→ **Assignment**: State the number of lines in these records that include the word "this", and add nothing to it.

┌─ Input data

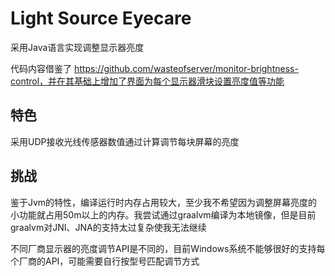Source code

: # Light Source Eyecare

采用Java语言实现调整显示器亮度

代码内容借鉴了 https://github.com/wasteofserver/monitor-brightness-control，并在其基础上增加了界面为每个显示器滑块设置亮度值等功能

## 特色

采用UDP接收光线传感器数值通过计算调节每块屏幕的亮度

## 挑战

鉴于Jvm的特性，编译运行时内存占用较大，至少我不希望因为调整屏幕亮度的小功能就占用50m以上的内存。我尝试通过graalvm编译为本地镜像，但是目前graalvm对JNI、JNA的支持太过复杂使我无法继续

不同厂商显示器的亮度调节API是不同的，目前Windows系统不能够很好的支持每个厂商的API，可能需要自行按型号匹配调节方式



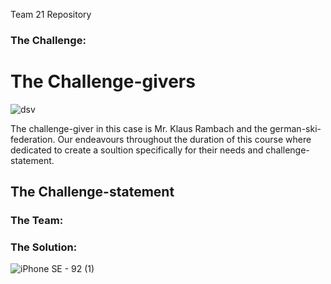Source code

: Team 21 Repository

### The Challenge:

# The Challenge-givers

![dsv](https://user-images.githubusercontent.com/44057363/102025470-62fcf380-3d98-11eb-9709-dce8d885ce04.png)

The challenge-giver in this case is Mr. Klaus Rambach and the german-ski-federation.
Our endeavours throughout the duration of this course where dedicated to create a soultion specifically for their needs and challenge-statement.

## The Challenge-statement





### The Team:

### The Solution:

![iPhone SE - 92 (1)](https://user-images.githubusercontent.com/44057363/102024985-604ccf00-3d95-11eb-95c0-7ddcf0539939.jpg)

└─

→ **Task output**: 2